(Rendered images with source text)
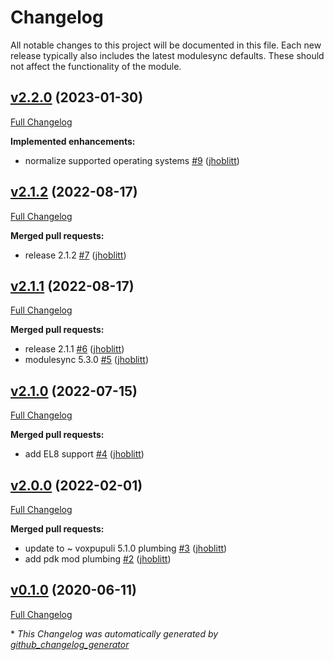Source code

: # Changelog

All notable changes to this project will be documented in this file.
Each new release typically also includes the latest modulesync defaults.
These should not affect the functionality of the module.

## [v2.2.0](https://github.com/lsst-it/puppet-ccs_database/tree/v2.2.0) (2023-01-30)

[Full Changelog](https://github.com/lsst-it/puppet-ccs_database/compare/v2.1.2...v2.2.0)

**Implemented enhancements:**

- normalize supported operating systems [\#9](https://github.com/lsst-it/puppet-ccs_database/pull/9) ([jhoblitt](https://github.com/jhoblitt))

## [v2.1.2](https://github.com/lsst-it/puppet-ccs_database/tree/v2.1.2) (2022-08-17)

[Full Changelog](https://github.com/lsst-it/puppet-ccs_database/compare/v2.1.1...v2.1.2)

**Merged pull requests:**

- release 2.1.2 [\#7](https://github.com/lsst-it/puppet-ccs_database/pull/7) ([jhoblitt](https://github.com/jhoblitt))

## [v2.1.1](https://github.com/lsst-it/puppet-ccs_database/tree/v2.1.1) (2022-08-17)

[Full Changelog](https://github.com/lsst-it/puppet-ccs_database/compare/v2.1.0...v2.1.1)

**Merged pull requests:**

- release 2.1.1 [\#6](https://github.com/lsst-it/puppet-ccs_database/pull/6) ([jhoblitt](https://github.com/jhoblitt))
- modulesync 5.3.0 [\#5](https://github.com/lsst-it/puppet-ccs_database/pull/5) ([jhoblitt](https://github.com/jhoblitt))

## [v2.1.0](https://github.com/lsst-it/puppet-ccs_database/tree/v2.1.0) (2022-07-15)

[Full Changelog](https://github.com/lsst-it/puppet-ccs_database/compare/v2.0.0...v2.1.0)

**Merged pull requests:**

- add EL8 support [\#4](https://github.com/lsst-it/puppet-ccs_database/pull/4) ([jhoblitt](https://github.com/jhoblitt))

## [v2.0.0](https://github.com/lsst-it/puppet-ccs_database/tree/v2.0.0) (2022-02-01)

[Full Changelog](https://github.com/lsst-it/puppet-ccs_database/compare/v0.1.0...v2.0.0)

**Merged pull requests:**

- update to ~ voxpupuli 5.1.0 plumbing [\#3](https://github.com/lsst-it/puppet-ccs_database/pull/3) ([jhoblitt](https://github.com/jhoblitt))
- add pdk mod plumbing [\#2](https://github.com/lsst-it/puppet-ccs_database/pull/2) ([jhoblitt](https://github.com/jhoblitt))

## [v0.1.0](https://github.com/lsst-it/puppet-ccs_database/tree/v0.1.0) (2020-06-11)

[Full Changelog](https://github.com/lsst-it/puppet-ccs_database/compare/e7db374ed912ed31ec5b38b98aacc1e52d87a387...v0.1.0)



\* *This Changelog was automatically generated by [github_changelog_generator](https://github.com/github-changelog-generator/github-changelog-generator)*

ASSIGNMENT =
Output all entries unchanged; skip the pictures.

WRITTEN ANSWER =
Source code

: # Changelog

All notable changes to this project will be documented in this file.
Each new release typically also includes the latest modulesync defaults.
These should not affect the functionality of the module.

## [v2.2.0](https://github.com/lsst-it/puppet-ccs_database/tree/v2.2.0) (2023-01-30)

[Full Changelog](https://github.com/lsst-it/puppet-ccs_database/compare/v2.1.2...v2.2.0)

**Implemented enhancements:**

- normalize supported operating systems [\#9](https://github.com/lsst-it/puppet-ccs_database/pull/9) ([jhoblitt](https://github.com/jhoblitt))

## [v2.1.2](https://github.com/lsst-it/puppet-ccs_database/tree/v2.1.2) (2022-08-17)

[Full Changelog](https://github.com/lsst-it/puppet-ccs_database/compare/v2.1.1...v2.1.2)

**Merged pull requests:**

- release 2.1.2 [\#7](https://github.com/lsst-it/puppet-ccs_database/pull/7) ([jhoblitt](https://github.com/jhoblitt))

## [v2.1.1](https://github.com/lsst-it/puppet-ccs_database/tree/v2.1.1) (2022-08-17)

[Full Changelog](https://github.com/lsst-it/puppet-ccs_database/compare/v2.1.0...v2.1.1)

**Merged pull requests:**

- release 2.1.1 [\#6](https://github.com/lsst-it/puppet-ccs_database/pull/6) ([jhoblitt](https://github.com/jhoblitt))
- modulesync 5.3.0 [\#5](https://github.com/lsst-it/puppet-ccs_database/pull/5) ([jhoblitt](https://github.com/jhoblitt))

## [v2.1.0](https://github.com/lsst-it/puppet-ccs_database/tree/v2.1.0) (2022-07-15)

[Full Changelog](https://github.com/lsst-it/puppet-ccs_database/compare/v2.0.0...v2.1.0)

**Merged pull requests:**

- add EL8 support [\#4](https://github.com/lsst-it/puppet-ccs_database/pull/4) ([jhoblitt](https://github.com/jhoblitt))

## [v2.0.0](https://github.com/lsst-it/puppet-ccs_database/tree/v2.0.0) (2022-02-01)

[Full Changelog](https://github.com/lsst-it/puppet-ccs_database/compare/v0.1.0...v2.0.0)

**Merged pull requests:**

- update to ~ voxpupuli 5.1.0 plumbing [\#3](https://github.com/lsst-it/puppet-ccs_database/pull/3) ([jhoblitt](https://github.com/jhoblitt))
- add pdk mod plumbing [\#2](https://github.com/lsst-it/puppet-ccs_database/pull/2) ([jhoblitt](https://github.com/jhoblitt))

## [v0.1.0](https://github.com/lsst-it/puppet-ccs_database/tree/v0.1.0) (2020-06-11)

[Full Changelog](https://github.com/lsst-it/puppet-ccs_database/compare/e7db374ed912ed31ec5b38b98aacc1e52d87a387...v0.1.0)



\* *This Changelog was automatically generated by [github_changelog_generator](https://github.com/github-changelog-generator/github-changelog-generator)*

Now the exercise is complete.